The trans-Atlantic security community is abuzz with the idea that Finland might soon be joining NATO. The betting money is that Finland, and perhaps Sweden as well, will request NATO membership before the June NATO summit in Madrid, barring a major political or military surprise.
Widespread, if not universal, support exists within the alliance for Finnish membership. Unfortunately for Finland, and perhaps for the alliance, there is likely to be a significant delay between Finland’s request and full NATO membership. After all, joining NATO requires amending NATO’s founding document, the Washington Treaty. That takes time — certainly weeks, if not a year or more — as the amended treaty must be ratified by all 30 alliance members.
Here is how the ratification debate is likely to unfold:
Finland’s supporters within NATO will argue that from a military-security perspective, Finland represents value added to the alliance.
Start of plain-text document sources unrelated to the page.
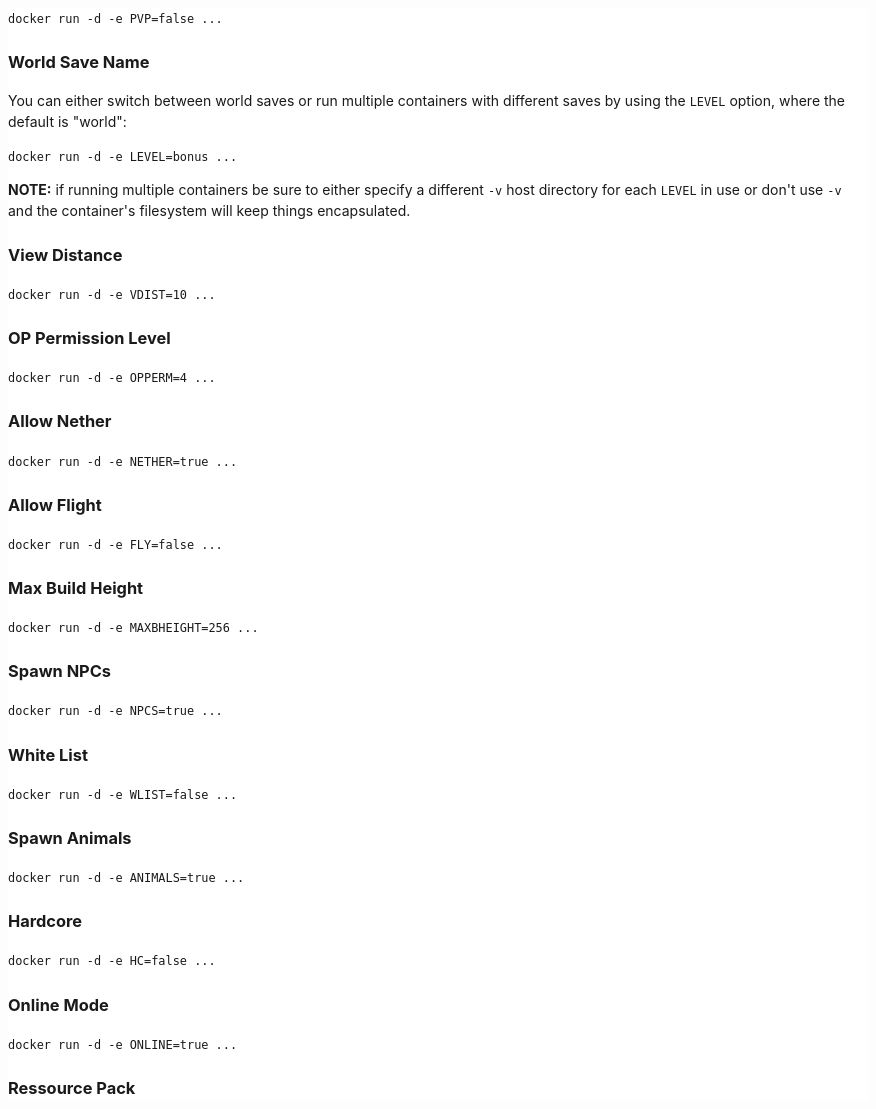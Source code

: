     docker run -d -e PVP=false ...

### World Save Name

You can either switch between world saves or run multiple containers with different saves by using the `LEVEL` option,
where the default is "world":

    docker run -d -e LEVEL=bonus ...

**NOTE:** if running multiple containers be sure to either specify a different `-v` host directory for each
`LEVEL` in use or don't use `-v` and the container's filesystem will keep things encapsulated.

### View Distance

    docker run -d -e VDIST=10 ...

### OP Permission Level

    docker run -d -e OPPERM=4 ...

### Allow Nether

    docker run -d -e NETHER=true ...

### Allow Flight

    docker run -d -e FLY=false ...

### Max Build Height

    docker run -d -e MAXBHEIGHT=256 ...

### Spawn NPCs

    docker run -d -e NPCS=true ...

### White List

    docker run -d -e WLIST=false ...

### Spawn Animals

    docker run -d -e ANIMALS=true ...

### Hardcore

    docker run -d -e HC=false ...

### Online Mode

    docker run -d -e ONLINE=true ...

### Ressource Pack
Finland has a large, well-trained, capable ground force and an increasingly capable Air Force that are already interoperable with NATO. Finland can unilaterally defend itself for days, if not weeks — something few alliance members can claim. Finland has decades of experience monitoring Russian activities along their shared 833-mile border, expertise that could improve the alliance’s situational awareness. Indeed, Finland’s addition to NATO could make defending the Baltic States easier, in that Finland gives NATO another reinforcement route beyond the narrow Suwalki Gap connecting Lithuania and Poland or sailing past the Russian exclave of Kaliningrad.
From a U.S. perspective, Finland could help ensure the security of Northern Europe and allow the U.S. to focus more attention on China and Indo-Pacific security issues. Supporters also will note the obvious political and cultural affinities between Finland and NATO members, and Finland’s status as an institutionalized democracy that protects civil liberties and follows the rule of law.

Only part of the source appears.